Your assignment =
Retype the data below exactly, skipping pictures.

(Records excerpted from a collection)
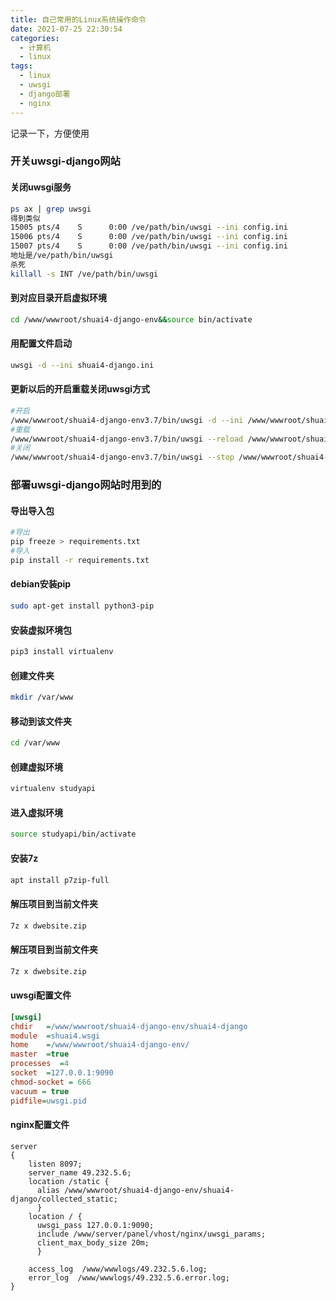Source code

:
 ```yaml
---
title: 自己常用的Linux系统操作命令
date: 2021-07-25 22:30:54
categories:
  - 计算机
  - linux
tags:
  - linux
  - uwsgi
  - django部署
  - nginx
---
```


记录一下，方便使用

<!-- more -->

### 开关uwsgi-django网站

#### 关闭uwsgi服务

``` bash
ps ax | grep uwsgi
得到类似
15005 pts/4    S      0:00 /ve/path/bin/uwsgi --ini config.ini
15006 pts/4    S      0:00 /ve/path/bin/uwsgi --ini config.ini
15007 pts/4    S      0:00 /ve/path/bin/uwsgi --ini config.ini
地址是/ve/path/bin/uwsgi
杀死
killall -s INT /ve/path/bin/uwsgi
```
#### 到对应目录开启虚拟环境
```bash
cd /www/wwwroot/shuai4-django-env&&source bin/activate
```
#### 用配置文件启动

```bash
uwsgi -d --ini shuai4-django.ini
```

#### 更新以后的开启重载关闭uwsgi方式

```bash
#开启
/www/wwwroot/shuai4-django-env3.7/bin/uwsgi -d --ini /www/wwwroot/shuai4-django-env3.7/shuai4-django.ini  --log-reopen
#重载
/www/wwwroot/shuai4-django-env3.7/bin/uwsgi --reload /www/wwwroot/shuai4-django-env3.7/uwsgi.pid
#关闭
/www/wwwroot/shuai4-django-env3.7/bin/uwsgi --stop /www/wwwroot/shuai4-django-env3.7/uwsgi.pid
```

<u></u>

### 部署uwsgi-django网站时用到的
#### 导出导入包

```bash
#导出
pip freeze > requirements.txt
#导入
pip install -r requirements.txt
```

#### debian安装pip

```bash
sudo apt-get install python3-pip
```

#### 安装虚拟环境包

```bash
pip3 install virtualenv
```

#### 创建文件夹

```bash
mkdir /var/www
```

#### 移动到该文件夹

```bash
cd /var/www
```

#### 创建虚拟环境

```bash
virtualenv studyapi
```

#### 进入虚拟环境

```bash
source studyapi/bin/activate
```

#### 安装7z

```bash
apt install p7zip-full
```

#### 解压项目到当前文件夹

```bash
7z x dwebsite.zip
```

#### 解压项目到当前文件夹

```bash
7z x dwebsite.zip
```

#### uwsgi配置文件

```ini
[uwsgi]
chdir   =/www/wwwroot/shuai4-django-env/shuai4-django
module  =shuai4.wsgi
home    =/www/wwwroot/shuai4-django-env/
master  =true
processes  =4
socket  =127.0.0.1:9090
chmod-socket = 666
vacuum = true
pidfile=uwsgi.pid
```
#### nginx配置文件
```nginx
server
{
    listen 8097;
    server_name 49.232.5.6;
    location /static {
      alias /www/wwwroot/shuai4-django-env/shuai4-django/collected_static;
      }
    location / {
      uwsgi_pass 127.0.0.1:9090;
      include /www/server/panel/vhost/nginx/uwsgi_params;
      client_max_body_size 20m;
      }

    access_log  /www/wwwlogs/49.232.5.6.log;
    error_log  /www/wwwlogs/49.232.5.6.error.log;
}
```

Worked solution =
Source code

:
 ```yaml
---
title: 自己常用的Linux系统操作命令
date: 2021-07-25 22:30:54
categories:
  - 计算机
  - linux
tags:
  - linux
  - uwsgi
  - django部署
  - nginx
---
```


记录一下，方便使用

<!-- more -->

### 开关uwsgi-django网站

#### 关闭uwsgi服务

``` bash
ps ax | grep uwsgi
得到类似
15005 pts/4    S      0:00 /ve/path/bin/uwsgi --ini config.ini
15006 pts/4    S      0:00 /ve/path/bin/uwsgi --ini config.ini
15007 pts/4    S      0:00 /ve/path/bin/uwsgi --ini config.ini
地址是/ve/path/bin/uwsgi
杀死
killall -s INT /ve/path/bin/uwsgi
```
#### 到对应目录开启虚拟环境
```bash
cd /www/wwwroot/shuai4-django-env&&source bin/activate
```
#### 用配置文件启动

```bash
uwsgi -d --ini shuai4-django.ini
```

#### 更新以后的开启重载关闭uwsgi方式

```bash
#开启
/www/wwwroot/shuai4-django-env3.7/bin/uwsgi -d --ini /www/wwwroot/shuai4-django-env3.7/shuai4-django.ini  --log-reopen
#重载
/www/wwwroot/shuai4-django-env3.7/bin/uwsgi --reload /www/wwwroot/shuai4-django-env3.7/uwsgi.pid
#关闭
/www/wwwroot/shuai4-django-env3.7/bin/uwsgi --stop /www/wwwroot/shuai4-django-env3.7/uwsgi.pid
```

<u></u>

### 部署uwsgi-django网站时用到的
#### 导出导入包

```bash
#导出
pip freeze > requirements.txt
#导入
pip install -r requirements.txt
```

#### debian安装pip

```bash
sudo apt-get install python3-pip
```

#### 安装虚拟环境包

```bash
pip3 install virtualenv
```

#### 创建文件夹

```bash
mkdir /var/www
```

#### 移动到该文件夹

```bash
cd /var/www
```

#### 创建虚拟环境

```bash
virtualenv studyapi
```

#### 进入虚拟环境

```bash
source studyapi/bin/activate
```

#### 安装7z

```bash
apt install p7zip-full
```

#### 解压项目到当前文件夹

```bash
7z x dwebsite.zip
```

#### 解压项目到当前文件夹

```bash
7z x dwebsite.zip
```

#### uwsgi配置文件

```ini
[uwsgi]
chdir   =/www/wwwroot/shuai4-django-env/shuai4-django
module  =shuai4.wsgi
home    =/www/wwwroot/shuai4-django-env/
master  =true
processes  =4
socket  =127.0.0.1:9090
chmod-socket = 666
vacuum = true
pidfile=uwsgi.pid
```
#### nginx配置文件
```nginx
server
{
    listen 8097;
    server_name 49.232.5.6;
    location /static {
      alias /www/wwwroot/shuai4-django-env/shuai4-django/collected_static;
      }
    location / {
      uwsgi_pass 127.0.0.1:9090;
      include /www/server/panel/vhost/nginx/uwsgi_params;
      client_max_body_size 20m;
      }

    access_log  /www/wwwlogs/49.232.5.6.log;
    error_log  /www/wwwlogs/49.232.5.6.error.log;
}
```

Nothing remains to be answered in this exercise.